Stored data entries
□ □ □ □ □ □ □
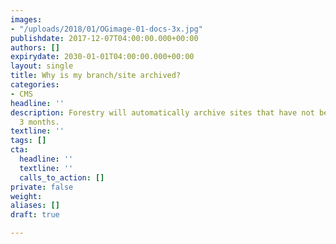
 ```yaml
---
images:
- "/uploads/2018/01/OGimage-01-docs-3x.jpg"
publishdate: 2017-12-07T04:00:00.000+00:00
authors: []
expirydate: 2030-01-01T04:00:00.000+00:00
layout: single
title: Why is my branch/site archived?
categories:
- CMS
headline: ''
description: Forestry will automatically archive sites that have not been edited for
  3 months.
textline: ''
tags: []
cta:
  headline: ''
  textline: ''
  calls_to_action: []
private: false
weight: 
aliases: []
draft: true

---
```

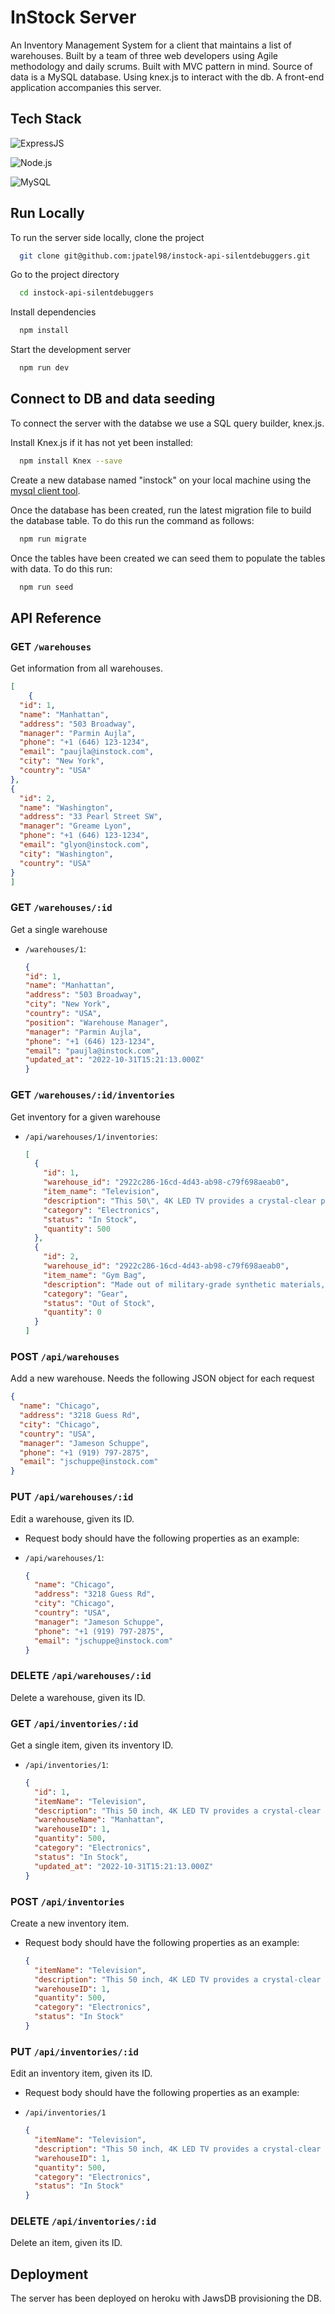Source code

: # InStock Server

An Inventory Management System for a client that maintains a list of warehouses. Built by a team of three web developers using Agile methodology and daily scrums.
Built with MVC pattern in mind. Source of data is a MySQL database. Using knex.js to interact with the db. 
A front-end application accompanies this server.

## Tech Stack

![ExpressJS](https://img.shields.io/badge/Express.js-404D59?style=for-the-badge)

![Node.js](https://img.shields.io/badge/Node.js-43853D?style=for-the-badge&logo=node.js&logoColor=white)

![MySQL](https://img.shields.io/badge/MySQL-005C84?style=for-the-badge&logo=mysql&logoColor=white)
## Run Locally

To run the server side locally, clone the project

```bash
  git clone git@github.com:jpatel98/instock-api-silentdebuggers.git
```

Go to the project directory

```bash
  cd instock-api-silentdebuggers
```

Install dependencies

```bash
  npm install
```

Start the development server

```bash
  npm run dev
```

## Connect to DB and data seeding

To connect the server with the databse we use a SQL query builder, knex.js. 

Install Knex.js if it has not yet been installed:

```bash
  npm install Knex --save
```

Create a new database named "instock" on your local machine using the [mysql client tool](https://www.mysqltutorial.org/mysql-create-database/).

Once the database has been created, run the latest migration file to build the database table. To do this run the command as follows:

```bash
  npm run migrate
```

Once the tables have been created we can seed them to populate the tables with data. To do this run:

```bash
  npm run seed
```
## API Reference


### GET `/warehouses`

Get information from all warehouses.

  ```json
  [
      {
    "id": 1,
    "name": "Manhattan",
    "address": "503 Broadway",
    "manager": "Parmin Aujla",
    "phone": "+1 (646) 123-1234",
    "email": "paujla@instock.com",
    "city": "New York",
    "country": "USA"
  },
  {
    "id": 2,
    "name": "Washington",
    "address": "33 Pearl Street SW",
    "manager": "Greame Lyon",
    "phone": "+1 (646) 123-1234",
    "email": "glyon@instock.com",
    "city": "Washington",
    "country": "USA"
  }
  ]
  ```

### GET `/warehouses/:id`

Get a single warehouse

- `/warehouses/1`:

  ```json
  {
  "id": 1,
  "name": "Manhattan",
  "address": "503 Broadway",
  "city": "New York",
  "country": "USA",
  "position": "Warehouse Manager",
  "manager": "Parmin Aujla",
  "phone": "+1 (646) 123-1234",
  "email": "paujla@instock.com",
  "updated_at": "2022-10-31T15:21:13.000Z"
  }
  ```

### GET `/warehouses/:id/inventories`

Get inventory for a given warehouse 

- `/api/warehouses/1/inventories`:

  ```json
  [
    {
      "id": 1,
      "warehouse_id": "2922c286-16cd-4d43-ab98-c79f698aeab0",
      "item_name": "Television",
      "description": "This 50\", 4K LED TV provides a crystal-clear picture and vivid colors.",
      "category": "Electronics",
      "status": "In Stock",
      "quantity": 500
    },
    {
      "id": 2,
      "warehouse_id": "2922c286-16cd-4d43-ab98-c79f698aeab0",
      "item_name": "Gym Bag",
      "description": "Made out of military-grade synthetic materials, this gym bag is highly durable, water resistant, and easy to clean.",
      "category": "Gear",
      "status": "Out of Stock",
      "quantity": 0
    }
  ]
  ```

### POST `/api/warehouses`

Add a new warehouse. 
Needs the following JSON object for each request
  ```json
  {
    "name": "Chicago",
    "address": "3218 Guess Rd",
    "city": "Chicago",
    "country": "USA",
    "manager": "Jameson Schuppe",
    "phone": "+1 (919) 797-2875",
    "email": "jschuppe@instock.com"
  }
  ```

### PUT `/api/warehouses/:id`

Edit a warehouse, given its ID.

- Request body should have the following properties as an example:

- `/api/warehouses/1`:

  ```json
  {
    "name": "Chicago",
    "address": "3218 Guess Rd",
    "city": "Chicago",
    "country": "USA",
    "manager": "Jameson Schuppe",
    "phone": "+1 (919) 797-2875",
    "email": "jschuppe@instock.com"
  }
  ```
### DELETE `/api/warehouses/:id`

Delete a warehouse, given its ID. 

### GET `/api/inventories/:id`

Get a single item, given its inventory ID. 

- `/api/inventories/1`:

  ```json
  {
    "id": 1,
    "itemName": "Television",
    "description": "This 50 inch, 4K LED TV provides a crystal-clear picture and vivid colors.",
    "warehouseName": "Manhattan",
    "warehouseID": 1,
    "quantity": 500,
    "category": "Electronics",
    "status": "In Stock",
    "updated_at": "2022-10-31T15:21:13.000Z"
  }
  ```

### POST `/api/inventories`

Create a new inventory item.

- Request body should have the following properties as an example:
  ```json
  {
    "itemName": "Television",
    "description": "This 50 inch, 4K LED TV provides a crystal-clear picture and vivid colors.",
    "warehouseID": 1,
    "quantity": 500,
    "category": "Electronics",
    "status": "In Stock"
  }
  ```

### PUT `/api/inventories/:id`

Edit an inventory item, given its ID.

- Request body should have the following properties as an example:

- `/api/inventories/1`

  ```json
  {
    "itemName": "Television",
    "description": "This 50 inch, 4K LED TV provides a crystal-clear picture and vivid colors.",
    "warehouseID": 1,
    "quantity": 500,
    "category": "Electronics",
    "status": "In Stock"
  }
  ```
### DELETE `/api/inventories/:id`

Delete an item, given its ID.



## Deployment

The server has been deployed on heroku with JawsDB provisioning the DB.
□ □ □ □ □ □ □
> Required work
For every line of the records that has the word "inventories" in it, make a copy.

> Reply
### GET `/warehouses/:id/inventories`
- `/api/warehouses/1/inventories`:
### GET `/api/inventories/:id`
- `/api/inventories/1`:
### POST `/api/inventories`
### PUT `/api/inventories/:id`
- `/api/inventories/1`
### DELETE `/api/inventories/:id`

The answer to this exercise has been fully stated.